=== WHAT YOU SHOULD DO ===
Report every line of the records that includes the word "Modified".

=== STORED DATA ===

<<<<

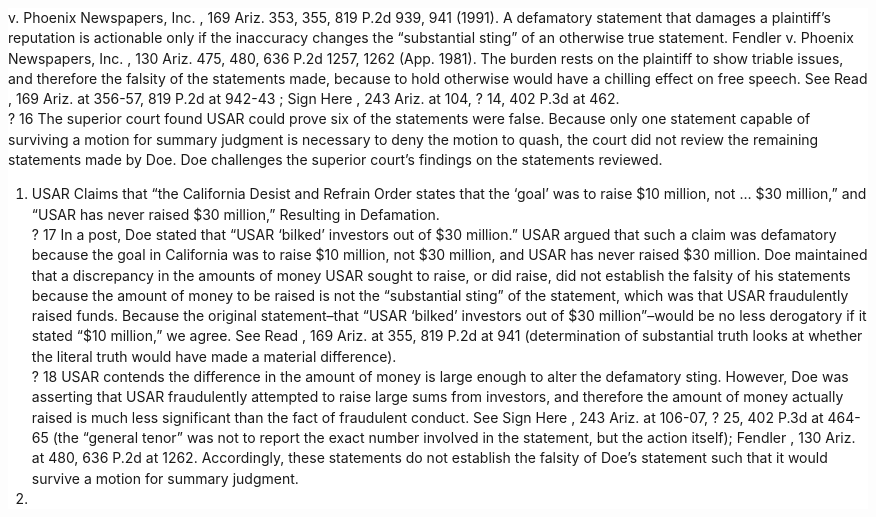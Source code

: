 v. Phoenix Newspapers, Inc. , 169 Ariz. 353, 355, 819 P.2d 939, 941 (1991). A defamatory statement that damages a plaintiff&#8217;s reputation is actionable only if the inaccuracy changes the &#8220;substantial sting&#8221; of an otherwise true statement. Fendler v. Phoenix Newspapers, Inc. , 130 Ariz. 475, 480, 636 P.2d 1257, 1262 (App. 1981). The burden rests on the plaintiff to show triable issues, and therefore the falsity of the statements made, because to hold otherwise would have a chilling effect on free speech. See Read , 169 Ariz. at 356-57, 819 P.2d at 942-43 ; Sign Here , 243 Ariz. at 104, ? 14, 402 P.3d at 462.<br />? 16 The superior court found USAR could prove six of the statements were false. Because only one statement capable of surviving a motion for summary judgment is necessary to deny the motion to quash, the court did not review the remaining statements made by Doe. Doe challenges the superior court&#8217;s findings on the statements reviewed.
  </p>
  
  <ol>
    <li>
      USAR Claims that &#8220;the California Desist and Refrain Order states that the &#8216;goal&#8217; was to raise $10 million, not &#8230; $30 million,&#8221; and &#8220;USAR has never raised $30 million,&#8221; Resulting in Defamation.<br />? 17 In a post, Doe stated that &#8220;USAR &#8216;bilked&#8217; investors out of $30 million.&#8221; USAR argued that such a claim was defamatory because the goal in California was to raise $10 million, not $30 million, and USAR has never raised $30 million. Doe maintained that a discrepancy in the amounts of money USAR sought to raise, or did raise, did not establish the falsity of his statements because the amount of money to be raised is not the &#8220;substantial sting&#8221; of the statement, which was that USAR fraudulently raised funds. Because the original statement&#8211;that &#8220;USAR &#8216;bilked&#8217; investors out of $30 million&#8221;&#8211;would be no less derogatory if it stated &#8220;$10 million,&#8221; we agree. See Read , 169 Ariz. at 355, 819 P.2d at 941 (determination of substantial truth looks at whether the literal truth would have made a material difference).<br />? 18 USAR contends the difference in the amount of money is large enough to alter the defamatory sting. However, Doe was asserting that USAR fraudulently attempted to raise large sums from investors, and therefore the amount of money actually raised is much less significant than the fact of fraudulent conduct. See Sign Here , 243 Ariz. at 106-07, ? 25, 402 P.3d at 464-65 (the &#8220;general tenor&#8221; was not to report the exact number involved in the statement, but the action itself); Fendler , 130 Ariz. at 480, 636 P.2d at 1262. Accordingly, these statements do not establish the falsity of Doe&#8217;s statement such that it would survive a motion for summary judgment.
    </li>
    <li>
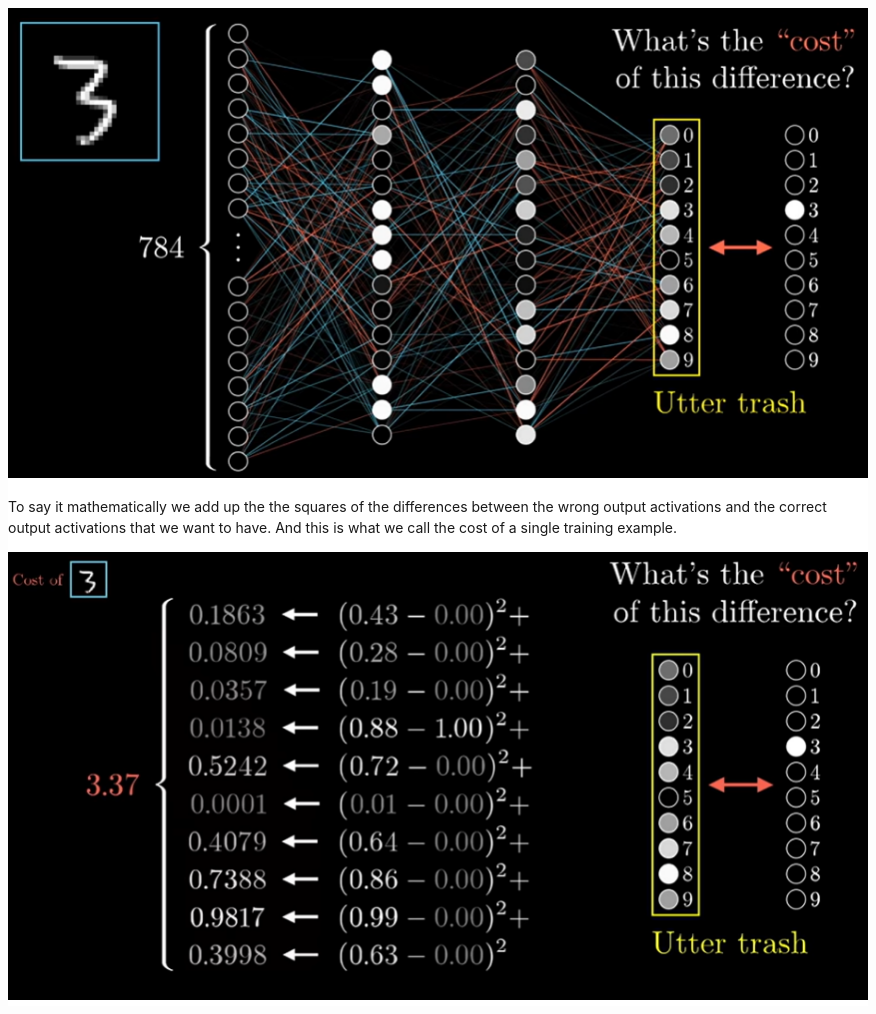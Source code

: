 ![](images/29.PNG)


To say it mathematically we add up the the squares of the differences between the wrong output activations and the correct output activations that we want to have. And this is what we call the cost of a single training example.

![](images/30.PNG)
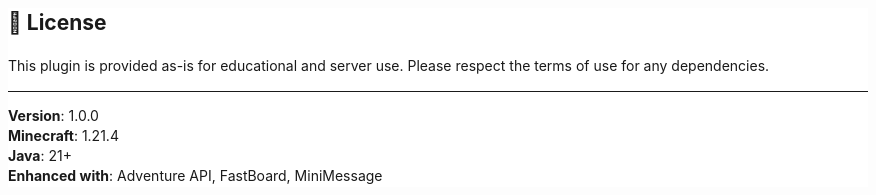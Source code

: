 ## 📄 License

This plugin is provided as-is for educational and server use. Please respect the terms of use for any dependencies.

---

**Version**: 1.0.0  
**Minecraft**: 1.21.4  
**Java**: 21+  
**Enhanced with**: Adventure API, FastBoard, MiniMessage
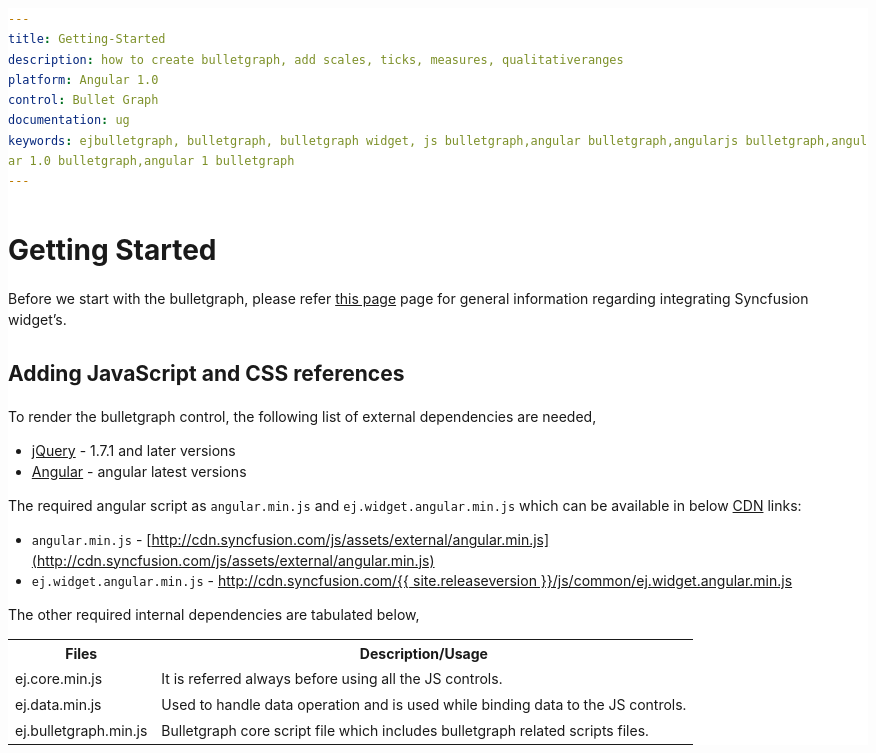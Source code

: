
 ```yaml
---
title: Getting-Started
description: how to create bulletgraph, add scales, ticks, measures, qualitativeranges
platform: Angular 1.0
control: Bullet Graph
documentation: ug
keywords: ejbulletgraph, bulletgraph, bulletgraph widget, js bulletgraph,angular bulletgraph,angularjs bulletgraph,angular 1.0 bulletgraph,angular 1 bulletgraph
---
```


# Getting Started

Before we start with the bulletgraph, please refer [this page](http://help.syncfusion.com/js/angularjs) page for general information regarding integrating Syncfusion widget’s.

## Adding JavaScript and CSS references

To render the bulletgraph control, the following list of external dependencies are needed, 

* [jQuery](http://jquery.com) - 1.7.1 and later versions
* [Angular](https://angularjs.org/) - angular latest versions

The required angular script as `angular.min.js` and `ej.widget.angular.min.js` which can be available in below [CDN](/js/cdn) links:

* `angular.min.js` - [http://cdn.syncfusion.com/js/assets/external/angular.min.js](http://cdn.syncfusion.com/js/assets/external/angular.min.js)
* `ej.widget.angular.min.js` - [http://cdn.syncfusion.com/{{ site.releaseversion }}/js/common/ej.widget.angular.min.js](http://cdn.syncfusion.com/14.3.0.49/js/common/ej.widget.angular.min.js)

The other required internal dependencies are tabulated below,

<table>
   <tr>
      <th>
         <b>Files</b>
      </th>
      <th>
         <b>Description/Usage </b>
      </th>
   </tr>
   <tr>
      <td>
         ej.core.min.js
      </td>
      <td>
        It is referred always before using all the JS controls.
      </td>
   </tr>
   <tr>
      <td>
         ej.data.min.js
      </td>
      <td>
         Used to handle data operation and is used while binding data to the JS controls.
      </td>
   </tr>
   <tr>
      <td>
        ej.bulletgraph.min.js 
      </td>
      <td>
         Bulletgraph core script file which includes bulletgraph related scripts files.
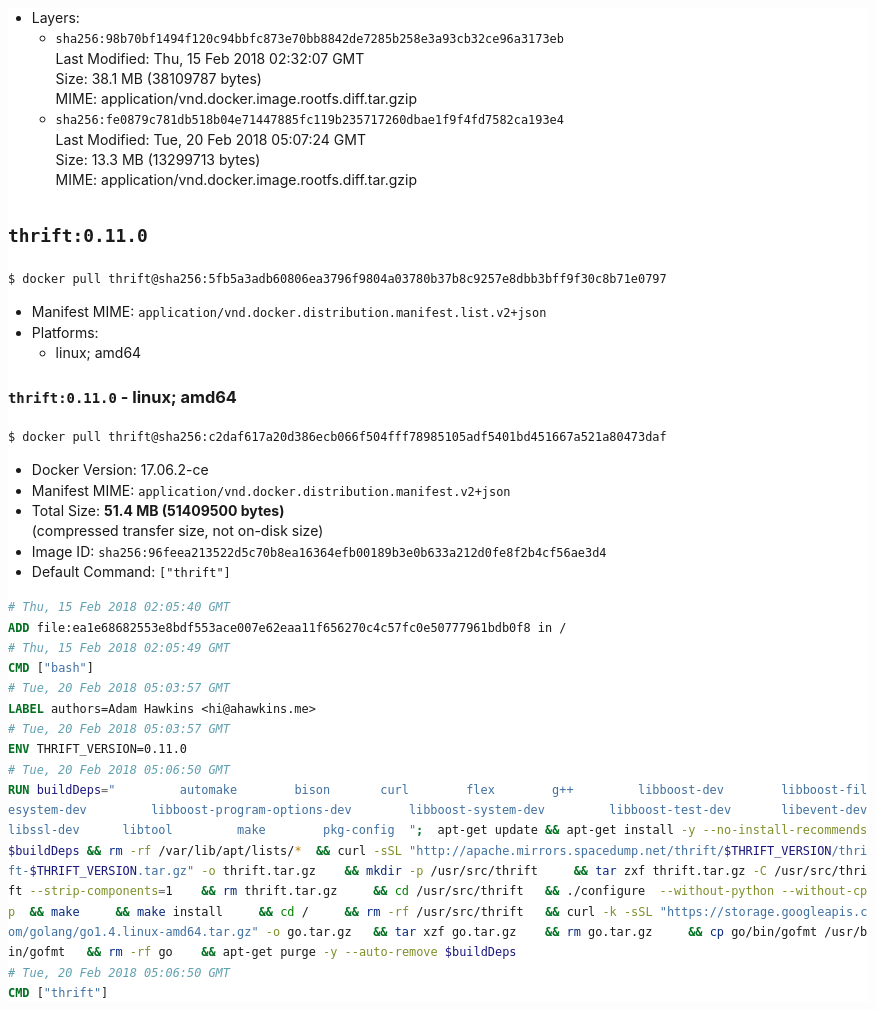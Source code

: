 -	Layers:
	-	`sha256:98b70bf1494f120c94bbfc873e70bb8842de7285b258e3a93cb32ce96a3173eb`  
		Last Modified: Thu, 15 Feb 2018 02:32:07 GMT  
		Size: 38.1 MB (38109787 bytes)  
		MIME: application/vnd.docker.image.rootfs.diff.tar.gzip
	-	`sha256:fe0879c781db518b04e71447885fc119b235717260dbae1f9f4fd7582ca193e4`  
		Last Modified: Tue, 20 Feb 2018 05:07:24 GMT  
		Size: 13.3 MB (13299713 bytes)  
		MIME: application/vnd.docker.image.rootfs.diff.tar.gzip

## `thrift:0.11.0`

```console
$ docker pull thrift@sha256:5fb5a3adb60806ea3796f9804a03780b37b8c9257e8dbb3bff9f30c8b71e0797
```

-	Manifest MIME: `application/vnd.docker.distribution.manifest.list.v2+json`
-	Platforms:
	-	linux; amd64

### `thrift:0.11.0` - linux; amd64

```console
$ docker pull thrift@sha256:c2daf617a20d386ecb066f504fff78985105adf5401bd451667a521a80473daf
```

-	Docker Version: 17.06.2-ce
-	Manifest MIME: `application/vnd.docker.distribution.manifest.v2+json`
-	Total Size: **51.4 MB (51409500 bytes)**  
	(compressed transfer size, not on-disk size)
-	Image ID: `sha256:96feea213522d5c70b8ea16364efb00189b3e0b633a212d0fe8f2b4cf56ae3d4`
-	Default Command: `["thrift"]`

```dockerfile
# Thu, 15 Feb 2018 02:05:40 GMT
ADD file:ea1e68682553e8bdf553ace007e62eaa11f656270c4c57fc0e50777961bdb0f8 in / 
# Thu, 15 Feb 2018 02:05:49 GMT
CMD ["bash"]
# Tue, 20 Feb 2018 05:03:57 GMT
LABEL authors=Adam Hawkins <hi@ahawkins.me>
# Tue, 20 Feb 2018 05:03:57 GMT
ENV THRIFT_VERSION=0.11.0
# Tue, 20 Feb 2018 05:06:50 GMT
RUN buildDeps=" 		automake 		bison 		curl 		flex 		g++ 		libboost-dev 		libboost-filesystem-dev 		libboost-program-options-dev 		libboost-system-dev 		libboost-test-dev 		libevent-dev 		libssl-dev 		libtool 		make 		pkg-config 	"; 	apt-get update && apt-get install -y --no-install-recommends $buildDeps && rm -rf /var/lib/apt/lists/* 	&& curl -sSL "http://apache.mirrors.spacedump.net/thrift/$THRIFT_VERSION/thrift-$THRIFT_VERSION.tar.gz" -o thrift.tar.gz 	&& mkdir -p /usr/src/thrift 	&& tar zxf thrift.tar.gz -C /usr/src/thrift --strip-components=1 	&& rm thrift.tar.gz 	&& cd /usr/src/thrift 	&& ./configure  --without-python --without-cpp 	&& make 	&& make install 	&& cd / 	&& rm -rf /usr/src/thrift 	&& curl -k -sSL "https://storage.googleapis.com/golang/go1.4.linux-amd64.tar.gz" -o go.tar.gz 	&& tar xzf go.tar.gz 	&& rm go.tar.gz 	&& cp go/bin/gofmt /usr/bin/gofmt 	&& rm -rf go 	&& apt-get purge -y --auto-remove $buildDeps
# Tue, 20 Feb 2018 05:06:50 GMT
CMD ["thrift"]
```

>>>>

=== RESPONSE AREA ===
		Last Modified: Thu, 15 Feb 2018 02:32:07 GMT  
		Last Modified: Tue, 20 Feb 2018 05:07:24 GMT  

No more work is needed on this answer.